--- Exercise input Enclosed Below ---

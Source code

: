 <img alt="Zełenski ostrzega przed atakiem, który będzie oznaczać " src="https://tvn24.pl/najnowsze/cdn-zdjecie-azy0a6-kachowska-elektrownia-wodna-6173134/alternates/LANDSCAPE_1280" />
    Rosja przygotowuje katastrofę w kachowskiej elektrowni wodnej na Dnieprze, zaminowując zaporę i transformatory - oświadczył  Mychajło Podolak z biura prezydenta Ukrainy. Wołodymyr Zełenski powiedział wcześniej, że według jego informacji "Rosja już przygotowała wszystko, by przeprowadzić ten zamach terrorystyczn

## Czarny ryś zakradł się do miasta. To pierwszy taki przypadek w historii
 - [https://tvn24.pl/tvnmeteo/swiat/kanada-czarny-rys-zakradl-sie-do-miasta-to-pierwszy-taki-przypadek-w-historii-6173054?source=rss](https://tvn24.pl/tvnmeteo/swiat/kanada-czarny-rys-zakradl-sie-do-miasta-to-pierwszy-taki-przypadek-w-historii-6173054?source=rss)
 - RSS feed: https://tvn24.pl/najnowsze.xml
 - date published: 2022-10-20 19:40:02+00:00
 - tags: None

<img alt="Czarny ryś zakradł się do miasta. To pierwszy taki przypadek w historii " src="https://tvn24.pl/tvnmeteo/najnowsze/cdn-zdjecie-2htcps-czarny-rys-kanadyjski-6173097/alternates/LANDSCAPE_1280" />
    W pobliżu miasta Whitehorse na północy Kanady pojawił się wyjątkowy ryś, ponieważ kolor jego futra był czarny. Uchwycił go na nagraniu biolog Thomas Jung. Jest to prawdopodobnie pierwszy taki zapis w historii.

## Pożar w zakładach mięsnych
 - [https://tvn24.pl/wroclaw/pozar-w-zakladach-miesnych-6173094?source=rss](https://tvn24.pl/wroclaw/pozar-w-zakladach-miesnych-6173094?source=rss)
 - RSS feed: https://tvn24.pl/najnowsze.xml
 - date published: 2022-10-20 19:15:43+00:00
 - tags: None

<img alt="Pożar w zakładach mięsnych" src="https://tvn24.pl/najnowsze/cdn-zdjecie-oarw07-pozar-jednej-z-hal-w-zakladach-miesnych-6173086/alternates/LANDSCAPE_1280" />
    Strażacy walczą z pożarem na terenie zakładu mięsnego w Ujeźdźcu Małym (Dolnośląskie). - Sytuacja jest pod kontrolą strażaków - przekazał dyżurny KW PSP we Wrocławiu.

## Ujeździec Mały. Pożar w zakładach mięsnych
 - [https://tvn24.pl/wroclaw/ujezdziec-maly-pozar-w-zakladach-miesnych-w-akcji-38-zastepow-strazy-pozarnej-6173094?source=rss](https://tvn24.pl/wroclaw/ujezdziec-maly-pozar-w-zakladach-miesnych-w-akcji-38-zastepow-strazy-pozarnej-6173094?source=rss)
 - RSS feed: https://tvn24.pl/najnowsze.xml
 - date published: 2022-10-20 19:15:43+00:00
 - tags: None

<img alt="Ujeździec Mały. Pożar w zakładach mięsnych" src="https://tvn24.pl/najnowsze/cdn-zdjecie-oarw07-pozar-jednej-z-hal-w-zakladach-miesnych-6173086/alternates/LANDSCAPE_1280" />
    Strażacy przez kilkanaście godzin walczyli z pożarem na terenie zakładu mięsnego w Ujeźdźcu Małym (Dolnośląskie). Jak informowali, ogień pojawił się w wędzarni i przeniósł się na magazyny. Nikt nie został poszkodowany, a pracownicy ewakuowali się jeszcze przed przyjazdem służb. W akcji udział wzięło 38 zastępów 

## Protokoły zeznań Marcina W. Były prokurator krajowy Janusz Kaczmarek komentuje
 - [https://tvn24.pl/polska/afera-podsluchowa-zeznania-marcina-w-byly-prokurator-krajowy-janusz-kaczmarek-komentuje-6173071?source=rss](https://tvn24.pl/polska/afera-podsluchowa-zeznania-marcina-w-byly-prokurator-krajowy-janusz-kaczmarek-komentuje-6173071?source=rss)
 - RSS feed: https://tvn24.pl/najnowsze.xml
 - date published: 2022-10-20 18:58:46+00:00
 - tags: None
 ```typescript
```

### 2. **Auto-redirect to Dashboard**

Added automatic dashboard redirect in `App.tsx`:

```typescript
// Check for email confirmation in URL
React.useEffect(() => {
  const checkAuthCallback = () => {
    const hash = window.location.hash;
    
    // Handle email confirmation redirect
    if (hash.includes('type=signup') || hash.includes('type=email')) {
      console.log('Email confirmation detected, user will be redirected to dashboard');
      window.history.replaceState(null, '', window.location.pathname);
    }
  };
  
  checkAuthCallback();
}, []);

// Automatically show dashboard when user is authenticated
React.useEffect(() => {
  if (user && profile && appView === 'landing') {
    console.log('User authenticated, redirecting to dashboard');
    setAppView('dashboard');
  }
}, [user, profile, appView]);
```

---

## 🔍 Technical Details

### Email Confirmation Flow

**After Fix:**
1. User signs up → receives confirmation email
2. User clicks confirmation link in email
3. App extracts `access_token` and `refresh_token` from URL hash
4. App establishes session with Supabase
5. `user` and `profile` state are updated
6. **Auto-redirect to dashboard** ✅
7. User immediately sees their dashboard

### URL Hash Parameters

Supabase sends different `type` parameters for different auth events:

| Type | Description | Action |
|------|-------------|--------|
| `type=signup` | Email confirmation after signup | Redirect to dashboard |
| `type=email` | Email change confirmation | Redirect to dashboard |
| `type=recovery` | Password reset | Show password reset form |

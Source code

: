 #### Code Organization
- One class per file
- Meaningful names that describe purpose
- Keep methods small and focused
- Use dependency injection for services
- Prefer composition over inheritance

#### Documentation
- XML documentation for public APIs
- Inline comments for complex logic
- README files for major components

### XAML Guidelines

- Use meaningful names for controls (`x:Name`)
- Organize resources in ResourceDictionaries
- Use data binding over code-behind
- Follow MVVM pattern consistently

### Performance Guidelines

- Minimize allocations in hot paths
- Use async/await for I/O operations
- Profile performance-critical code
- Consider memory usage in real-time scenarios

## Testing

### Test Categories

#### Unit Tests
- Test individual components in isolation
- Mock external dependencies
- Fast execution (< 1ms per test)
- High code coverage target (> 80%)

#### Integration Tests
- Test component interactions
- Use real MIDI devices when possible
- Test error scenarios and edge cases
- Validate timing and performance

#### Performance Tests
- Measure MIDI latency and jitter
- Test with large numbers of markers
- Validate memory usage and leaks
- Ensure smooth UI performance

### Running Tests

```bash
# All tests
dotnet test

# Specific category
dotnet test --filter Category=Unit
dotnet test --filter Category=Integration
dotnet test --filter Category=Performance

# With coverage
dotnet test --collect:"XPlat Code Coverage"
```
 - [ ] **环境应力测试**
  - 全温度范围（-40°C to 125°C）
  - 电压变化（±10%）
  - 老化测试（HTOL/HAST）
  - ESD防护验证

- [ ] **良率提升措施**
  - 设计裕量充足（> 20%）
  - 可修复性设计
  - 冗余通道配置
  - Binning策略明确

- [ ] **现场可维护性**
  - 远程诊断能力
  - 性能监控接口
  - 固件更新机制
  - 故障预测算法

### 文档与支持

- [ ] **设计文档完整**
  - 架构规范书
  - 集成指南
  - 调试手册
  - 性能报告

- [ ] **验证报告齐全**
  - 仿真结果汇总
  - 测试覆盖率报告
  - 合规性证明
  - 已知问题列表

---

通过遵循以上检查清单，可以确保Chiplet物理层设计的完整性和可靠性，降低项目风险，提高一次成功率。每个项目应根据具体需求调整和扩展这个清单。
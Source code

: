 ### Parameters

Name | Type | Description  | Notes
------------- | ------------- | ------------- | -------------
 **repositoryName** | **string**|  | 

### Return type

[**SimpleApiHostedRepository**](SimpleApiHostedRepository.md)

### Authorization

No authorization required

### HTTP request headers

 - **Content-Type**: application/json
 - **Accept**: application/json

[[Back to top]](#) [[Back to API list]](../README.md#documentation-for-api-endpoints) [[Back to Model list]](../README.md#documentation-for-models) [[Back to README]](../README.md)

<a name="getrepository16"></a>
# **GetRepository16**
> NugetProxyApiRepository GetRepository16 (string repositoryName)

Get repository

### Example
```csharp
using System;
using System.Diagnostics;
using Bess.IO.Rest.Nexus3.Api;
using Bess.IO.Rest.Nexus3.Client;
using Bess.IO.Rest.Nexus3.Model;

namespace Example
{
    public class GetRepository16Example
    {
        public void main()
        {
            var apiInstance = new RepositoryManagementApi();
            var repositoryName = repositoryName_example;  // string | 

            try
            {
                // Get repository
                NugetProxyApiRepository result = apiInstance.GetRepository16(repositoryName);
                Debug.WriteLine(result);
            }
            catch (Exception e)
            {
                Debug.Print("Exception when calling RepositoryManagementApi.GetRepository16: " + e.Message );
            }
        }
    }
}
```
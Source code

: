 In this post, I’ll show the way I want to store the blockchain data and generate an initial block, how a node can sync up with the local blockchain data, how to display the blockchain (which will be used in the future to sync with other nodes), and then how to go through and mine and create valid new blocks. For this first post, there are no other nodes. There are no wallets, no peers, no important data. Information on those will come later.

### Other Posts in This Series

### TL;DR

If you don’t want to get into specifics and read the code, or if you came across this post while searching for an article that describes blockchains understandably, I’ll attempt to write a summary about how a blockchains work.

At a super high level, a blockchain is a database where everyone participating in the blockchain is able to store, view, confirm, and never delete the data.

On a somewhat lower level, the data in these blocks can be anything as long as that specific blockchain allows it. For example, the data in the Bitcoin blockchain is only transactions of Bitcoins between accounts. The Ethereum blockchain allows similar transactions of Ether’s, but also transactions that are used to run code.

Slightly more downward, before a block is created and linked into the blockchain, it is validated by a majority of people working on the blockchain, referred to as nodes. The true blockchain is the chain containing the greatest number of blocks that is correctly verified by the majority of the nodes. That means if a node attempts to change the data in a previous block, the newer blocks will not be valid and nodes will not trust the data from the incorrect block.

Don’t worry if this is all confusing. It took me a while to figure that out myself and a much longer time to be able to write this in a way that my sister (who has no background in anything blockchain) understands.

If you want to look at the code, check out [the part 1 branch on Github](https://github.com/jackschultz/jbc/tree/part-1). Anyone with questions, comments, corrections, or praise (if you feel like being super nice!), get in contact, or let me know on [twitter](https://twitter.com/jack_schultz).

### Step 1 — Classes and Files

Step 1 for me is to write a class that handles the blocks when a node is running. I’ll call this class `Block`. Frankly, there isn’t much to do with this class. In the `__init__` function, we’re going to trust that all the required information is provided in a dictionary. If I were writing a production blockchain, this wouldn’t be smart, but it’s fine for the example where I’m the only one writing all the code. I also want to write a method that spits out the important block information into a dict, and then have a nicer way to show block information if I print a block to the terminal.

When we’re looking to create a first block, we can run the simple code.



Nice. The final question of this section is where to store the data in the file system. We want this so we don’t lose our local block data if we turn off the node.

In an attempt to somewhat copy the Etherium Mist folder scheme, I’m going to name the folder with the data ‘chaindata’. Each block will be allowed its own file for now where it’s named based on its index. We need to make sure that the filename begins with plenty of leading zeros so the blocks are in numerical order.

--- End of Enclosed Exercise input ---

* **Aim of the task**
If a line in the records above contains "signup", copy that line.

* **Exercise solution**
    if (hash.includes('type=signup') || hash.includes('type=email')) {
| `type=signup` | Email confirmation after signup | Redirect to dashboard |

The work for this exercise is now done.